У нас теперь не так делается. У нас мамы хотят молиться Богу, хотят простоять всю всенощную, а детей некуда деть. Поэтому они приходят в церковь с детьми, здесь отпускают их, а сами молятся Богу. И думают, что детьми должен заниматься кто-то другой. И дети бегают по храму, вокруг церкви, безобразничают, дерутся в самом храме. Мамы молятся Богу. В результате получается атеистическое воспитание. Такие дети легко вырастут революционерами, атеистами, людьми безнравственными, потому что у них убито чувство святыни, благоговения у них нет. Они не знают, что это такое. Причем у них выбили самое высокое — святыню в самом ее высоком выражении. Даже церковь, даже литургия, даже причастие Св. Христовых Таин . уже ничто для них не свято. Каким еще авторитетом можно будет их потом поворотить к церкви, — неизвестно.
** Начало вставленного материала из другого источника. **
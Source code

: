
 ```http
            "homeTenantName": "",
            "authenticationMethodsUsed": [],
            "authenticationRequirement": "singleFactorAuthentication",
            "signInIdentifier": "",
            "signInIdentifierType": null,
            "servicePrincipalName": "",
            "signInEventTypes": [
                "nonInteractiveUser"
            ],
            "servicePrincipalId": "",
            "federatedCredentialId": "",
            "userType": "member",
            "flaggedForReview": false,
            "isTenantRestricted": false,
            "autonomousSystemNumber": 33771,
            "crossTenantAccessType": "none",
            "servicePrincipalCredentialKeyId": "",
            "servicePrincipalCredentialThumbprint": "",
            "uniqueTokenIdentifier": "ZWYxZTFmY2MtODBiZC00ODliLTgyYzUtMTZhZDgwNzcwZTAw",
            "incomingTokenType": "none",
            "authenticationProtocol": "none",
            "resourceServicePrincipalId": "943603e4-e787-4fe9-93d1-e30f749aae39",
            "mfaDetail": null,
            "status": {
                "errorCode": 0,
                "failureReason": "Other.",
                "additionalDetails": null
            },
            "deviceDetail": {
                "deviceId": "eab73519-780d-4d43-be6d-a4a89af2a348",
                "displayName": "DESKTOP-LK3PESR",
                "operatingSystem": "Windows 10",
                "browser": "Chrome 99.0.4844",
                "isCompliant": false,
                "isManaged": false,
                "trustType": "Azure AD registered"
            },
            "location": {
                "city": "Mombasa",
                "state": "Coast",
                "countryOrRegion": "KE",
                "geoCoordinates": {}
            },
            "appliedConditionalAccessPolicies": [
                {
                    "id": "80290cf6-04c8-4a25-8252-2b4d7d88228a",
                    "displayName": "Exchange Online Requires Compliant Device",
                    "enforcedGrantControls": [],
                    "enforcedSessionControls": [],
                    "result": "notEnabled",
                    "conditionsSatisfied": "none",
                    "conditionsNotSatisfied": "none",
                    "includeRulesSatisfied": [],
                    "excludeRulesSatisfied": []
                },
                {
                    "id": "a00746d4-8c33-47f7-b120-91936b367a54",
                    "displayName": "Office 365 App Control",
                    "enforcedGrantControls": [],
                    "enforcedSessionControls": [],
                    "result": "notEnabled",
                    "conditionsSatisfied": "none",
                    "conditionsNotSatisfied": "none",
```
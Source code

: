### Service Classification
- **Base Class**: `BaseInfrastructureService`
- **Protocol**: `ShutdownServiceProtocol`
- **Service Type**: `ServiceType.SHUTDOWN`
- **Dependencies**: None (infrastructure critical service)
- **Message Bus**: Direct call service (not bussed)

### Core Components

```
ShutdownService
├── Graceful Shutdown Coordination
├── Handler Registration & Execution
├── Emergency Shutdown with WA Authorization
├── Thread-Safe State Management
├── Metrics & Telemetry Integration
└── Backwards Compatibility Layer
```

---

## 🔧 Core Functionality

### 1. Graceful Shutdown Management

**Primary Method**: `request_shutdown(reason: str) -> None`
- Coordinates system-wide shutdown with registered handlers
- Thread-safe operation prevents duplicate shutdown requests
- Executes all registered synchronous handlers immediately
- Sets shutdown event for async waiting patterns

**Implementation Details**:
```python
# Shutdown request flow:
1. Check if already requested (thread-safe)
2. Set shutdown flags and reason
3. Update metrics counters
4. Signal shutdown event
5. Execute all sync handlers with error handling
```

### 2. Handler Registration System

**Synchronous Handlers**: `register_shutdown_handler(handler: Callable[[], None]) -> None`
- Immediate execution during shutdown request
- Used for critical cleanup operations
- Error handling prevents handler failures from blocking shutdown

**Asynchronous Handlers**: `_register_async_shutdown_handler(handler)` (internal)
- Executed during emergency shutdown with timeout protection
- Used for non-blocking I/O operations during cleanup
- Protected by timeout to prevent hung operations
Вот поэтому, мне кажется, что очень важно детей ограничивать в их посещении Церкви, в количестве посещений, и во времени посещений. И, может, в причащении, в исповеди. Но это очень трудно, потому что как только мы начнем детей причащать без исповеди, поднимется возмущение, скажут: «Как это, разве можно без исповеди причащаться после семи лет?»

И вот дисциплинарная норма, которая введена была для взрослых, и которая тоже имеет в себе некоторую неправильность, для детей оказывается губительной. Нужно так повернуть жизнь детей, чтобы они свою церковную жизнь заслужили. Если уж не выстрадать, то заслужить. Нужно как-то потрудиться для того, чтобы было можно пойти в церковь.

Очень часто бывает так, что ребенок в церковь идти не хочет, но мама хватает его за руку и тянет его за собой:

— Нет, пойдешь в церковь!

Он говорит:

— Я не хочу причащаться.

— Нет, ты будешь причащаться!

И вызывает этим уже полное отвращение ко всему у ребенка. Ребенок начинает кощунствовать и богохульствовать прямо перед Чашей и бить мать руками и ногами и рваться от Чаши. А должно быть как раз наоборот. Ребенок говорит:

— Я хочу причащаться!

А мать говорит:

— Нет, ты не будешь причащаться, ты не готов, ты плохо вел себя эту неделю.

Он говорит:

— Я хочу поисповедоваться.

А она говорит:

— Нет, я тебе не позволяю, ты не можешь идти в церковь, ты должен это заслужить.

Бывает, детей берут из школы, чтобы они пошли на праздник церковный. И вроде бы это хорошо и хочется, чтоб они приобщились к празднику и благодати Божией. У меня у самого дети, я сам так делаю, поэтому очень хорошо это понимаю. Но здесь есть опять-таки очень большая проблема. Это только тогда хорошо, когда ребенок это заслужит. А если он всегда может пропустить школу и идти на праздник, то для него этот праздник уже делается праздником потому, что он школу прогуливает, а не потому, что это, скажем, Благовещение, или Рождество, или Крещение, потому что ему сегодня не нужно идти в школу и готовить уроки.

То есть это все девальвируется и профанируется беспредельно. И это недопустимо. Может быть, лучше, полезнее для души человека, для души ребенка, сказать:

— Нет, ты не будешь на празднике, ты пойдешь в школу и будешь учиться.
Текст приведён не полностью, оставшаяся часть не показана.